YOU GET OVER HERE AND LET ME GIVE YOU A HUG THAT’S HOW. Jaykay. That won’t do anything.

Let me tell you a shortened version of a long and painful story. The first girl I ever fell for, REALLY fell for, fell CRAZY for, I only dated for about 5 weeks. Ridiculous, I know, but it’s hard to distinguish your feelings when you’ve never had them. I couldn’t sleep b/c I thought about her too much. I couldn’t concentrate in classes, I wanted to impress her, I wanted her to want me forever. I told her I was crazy about her, I couldn’t stop talking about how much I liked her. I was her first girlfriend, and she was sort of scared, which I understood. Right before I left for fall break she asked if we could take things a little slower and I was, of course, fine with that.
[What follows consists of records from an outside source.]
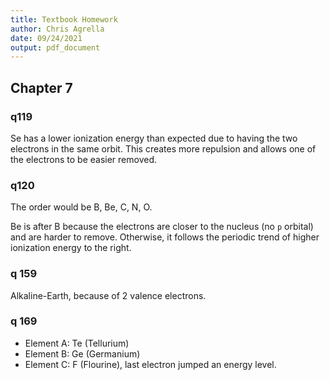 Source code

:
 ```yaml
---
title: Textbook Homework
author: Chris Agrella
date: 09/24/2021
output: pdf_document
---
```


## Chapter 7

### q119

Se has a lower ionization energy than expected due to having the two electrons in the same orbit. This creates more repulsion and allows one of the electrons to be easier removed.

### q120

The order would be B, Be, C, N, O.

Be is after B because the electrons are closer to the nucleus (no `p` orbital) and are harder to remove. Otherwise, it follows the periodic trend of higher ionization energy to the right.

### q 159

Alkaline-Earth, because of 2 valence electrons.

### q 169

- Element A: Te (Tellurium)
- Element B: Ge (Germanium)
- Element C: F (Flourine), last electron jumped an energy level.
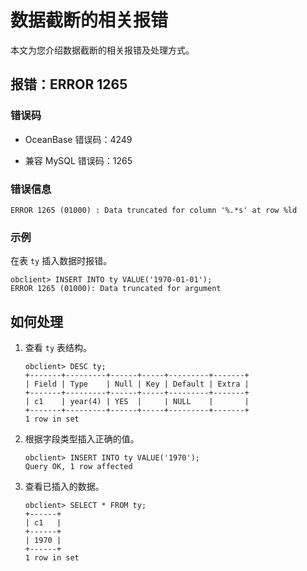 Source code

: 数据截断的相关报错 
==============================

本文为您介绍数据截断的相关报错及处理方式。

报错：ERROR 1265 
----------------------------------

### 错误码 

* OceanBase 错误码：4249

  

* 兼容 MySQL 错误码：1265

  




### 错误信息 

```unknow
ERROR 1265 (01000) : Data truncated for column '%.*s' at row %ld
```



### 示例 

在表 `ty` 插入数据时报错。

```unknow
obclient> INSERT INTO ty VALUE('1970-01-01');
ERROR 1265 (01000): Data truncated for argument
```



如何处理 
-------------------------

1. 查看 `ty` 表结构。

   ```unknow
   obclient> DESC ty;
   +-------+---------+------+-----+---------+-------+
   | Field | Type    | Null | Key | Default | Extra |
   +-------+---------+------+-----+---------+-------+
   | c1    | year(4) | YES  |     | NULL    |       |
   +-------+---------+------+-----+---------+-------+
   1 row in set
   ```

   

2. 根据字段类型插入正确的值。

   ```unknow
   obclient> INSERT INTO ty VALUE('1970');
   Query OK, 1 row affected
   ```

   

3. 查看已插入的数据。

   ```unknow
   obclient> SELECT * FROM ty;
   +------+
   | c1   |
   +------+
   | 1970 |
   +------+
   1 row in set
   ```

   



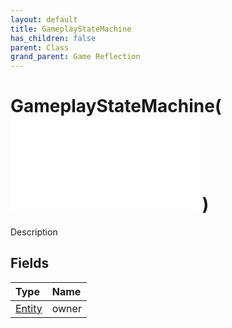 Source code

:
 ```yaml
---
layout: default
title: GameplayStateMachine
has_children: false
parent: Class
grand_parent: Game Reflection
---
```

# GameplayStateMachine( ![ StateMachine ](/game-reflection/classes/state_machine.md) )
Description 

## Fields
| Type | Name |
|:-------------|:--------------|
| [Entity](/game-reflection/classes/entity.md) | owner |
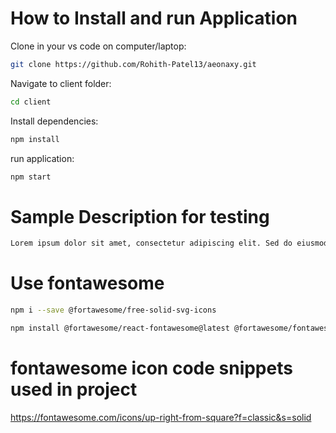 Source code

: # How to Install and run Application 

Clone in your vs code on computer/laptop:
```sh
git clone https://github.com/Rohith-Patel13/aeonaxy.git
```

Navigate to client folder:
```sh
cd client
```

Install dependencies:
```sh
npm install
```

run application:
```sh
npm start
```


# Sample Description for testing
```sh
Lorem ipsum dolor sit amet, consectetur adipiscing elit. Sed do eiusmod tempor incididunt ut labore et dolore magna aliqua. Ut enim ad minim veniam, quis nostrud exercitation ullamco laboris nisi ut aliquip ex ea commodo consequat. Duis aute irure dolor in reprehenderit in voluptate velit esse cillum dolore eu fugiat nulla pariatur. Excepteur sint occaecat cupidatat non proident, sunt in culpa qui officia deserunt mollit anim id est laborum.
```


# Use fontawesome
```sh
npm i --save @fortawesome/free-solid-svg-icons
```
```sh
npm install @fortawesome/react-fontawesome@latest @fortawesome/fontawesome-svg-core @fortawesome/free-solid-svg-icons
```

# fontawesome icon code snippets used in project
https://fontawesome.com/icons/up-right-from-square?f=classic&s=solid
When I returned things were weird. I hated it. I didn’t know how to explain what was going on, but I had a constant sinking feeling in my stomach. I knew things weren’t the same, but I tried to ignore it.

A few days later I finally found out what was up. She’d been seeing someone else. They started hooking up while I was gone (on my birthday, actually). The story is much more dramatic if you ever wanna hear it one day, but that’s not the important part. The important part is the fact that I was exactly where you are, thedamester. I was torn into tiny pieces and had no fucking clue how to get those pieces back together. For 1.5 years I was like that. I mean, I dated other people, I was over it, wasn’t a big deal…but truthfully, every time I saw her I felt a twinge, and that twinge didn’t go away.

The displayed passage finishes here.